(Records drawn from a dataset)
■ ■ ■

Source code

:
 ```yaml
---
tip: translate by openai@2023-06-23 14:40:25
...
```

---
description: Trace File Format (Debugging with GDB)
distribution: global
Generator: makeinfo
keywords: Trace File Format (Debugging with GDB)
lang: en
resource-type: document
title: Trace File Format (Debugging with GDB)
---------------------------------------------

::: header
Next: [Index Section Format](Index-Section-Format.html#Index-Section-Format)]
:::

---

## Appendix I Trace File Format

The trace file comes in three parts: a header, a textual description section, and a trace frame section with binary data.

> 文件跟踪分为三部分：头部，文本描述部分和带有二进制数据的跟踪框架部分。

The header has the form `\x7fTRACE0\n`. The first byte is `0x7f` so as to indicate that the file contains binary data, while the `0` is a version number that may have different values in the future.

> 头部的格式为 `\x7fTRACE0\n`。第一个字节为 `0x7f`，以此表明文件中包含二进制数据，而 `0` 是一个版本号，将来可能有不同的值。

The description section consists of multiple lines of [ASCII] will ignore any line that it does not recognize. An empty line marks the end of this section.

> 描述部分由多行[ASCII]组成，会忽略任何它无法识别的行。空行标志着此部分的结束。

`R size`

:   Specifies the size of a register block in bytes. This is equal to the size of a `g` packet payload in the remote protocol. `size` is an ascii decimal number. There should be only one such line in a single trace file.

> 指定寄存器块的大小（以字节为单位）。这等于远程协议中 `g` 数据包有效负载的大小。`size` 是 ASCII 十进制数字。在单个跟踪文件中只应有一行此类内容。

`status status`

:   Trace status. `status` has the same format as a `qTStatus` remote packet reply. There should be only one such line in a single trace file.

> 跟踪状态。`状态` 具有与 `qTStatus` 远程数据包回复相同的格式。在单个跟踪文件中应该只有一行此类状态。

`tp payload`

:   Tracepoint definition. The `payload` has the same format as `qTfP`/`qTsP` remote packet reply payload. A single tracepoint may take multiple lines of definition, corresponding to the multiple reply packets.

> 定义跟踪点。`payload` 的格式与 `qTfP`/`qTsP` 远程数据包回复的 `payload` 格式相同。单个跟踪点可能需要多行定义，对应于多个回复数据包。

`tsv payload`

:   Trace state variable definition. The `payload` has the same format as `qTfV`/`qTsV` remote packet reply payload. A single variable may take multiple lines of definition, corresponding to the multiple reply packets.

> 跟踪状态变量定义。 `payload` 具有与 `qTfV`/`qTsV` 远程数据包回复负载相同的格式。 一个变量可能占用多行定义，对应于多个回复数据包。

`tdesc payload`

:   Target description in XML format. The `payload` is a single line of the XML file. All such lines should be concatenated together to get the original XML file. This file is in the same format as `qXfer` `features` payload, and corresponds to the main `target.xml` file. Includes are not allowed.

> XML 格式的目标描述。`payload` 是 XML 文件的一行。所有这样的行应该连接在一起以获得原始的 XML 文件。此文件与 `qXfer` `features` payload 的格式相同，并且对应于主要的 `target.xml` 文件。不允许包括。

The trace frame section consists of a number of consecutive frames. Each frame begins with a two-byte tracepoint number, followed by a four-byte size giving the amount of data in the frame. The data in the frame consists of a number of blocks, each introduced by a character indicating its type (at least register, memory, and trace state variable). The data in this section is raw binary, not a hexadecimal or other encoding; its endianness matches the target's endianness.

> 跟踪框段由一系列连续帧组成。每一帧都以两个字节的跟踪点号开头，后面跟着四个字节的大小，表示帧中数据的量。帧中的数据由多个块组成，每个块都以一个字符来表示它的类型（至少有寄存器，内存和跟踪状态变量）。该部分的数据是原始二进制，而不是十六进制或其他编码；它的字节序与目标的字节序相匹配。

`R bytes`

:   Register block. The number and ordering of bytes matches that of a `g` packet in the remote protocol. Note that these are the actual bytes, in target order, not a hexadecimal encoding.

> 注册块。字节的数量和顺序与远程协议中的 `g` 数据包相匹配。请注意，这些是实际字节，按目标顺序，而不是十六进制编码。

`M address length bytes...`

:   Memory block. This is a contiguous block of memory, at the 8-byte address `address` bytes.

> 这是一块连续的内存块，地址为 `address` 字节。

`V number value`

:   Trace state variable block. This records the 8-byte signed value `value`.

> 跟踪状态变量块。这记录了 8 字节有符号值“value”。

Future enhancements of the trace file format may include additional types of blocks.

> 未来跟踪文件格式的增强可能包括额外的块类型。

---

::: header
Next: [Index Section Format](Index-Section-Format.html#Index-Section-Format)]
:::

■ ■ ■

-- About this exercise --
Each line of the data in which the string "consists" appears needs to be copied.

-- Solution to the problem --
The description section consists of multiple lines of [ASCII] will ignore any line that it does not recognize. An empty line marks the end of this section.
The trace frame section consists of a number of consecutive frames. Each frame begins with a two-byte tracepoint number, followed by a four-byte size giving the amount of data in the frame. The data in the frame consists of a number of blocks, each introduced by a character indicating its type (at least register, memory, and trace state variable). The data in this section is raw binary, not a hexadecimal or other encoding; its endianness matches the target's endianness.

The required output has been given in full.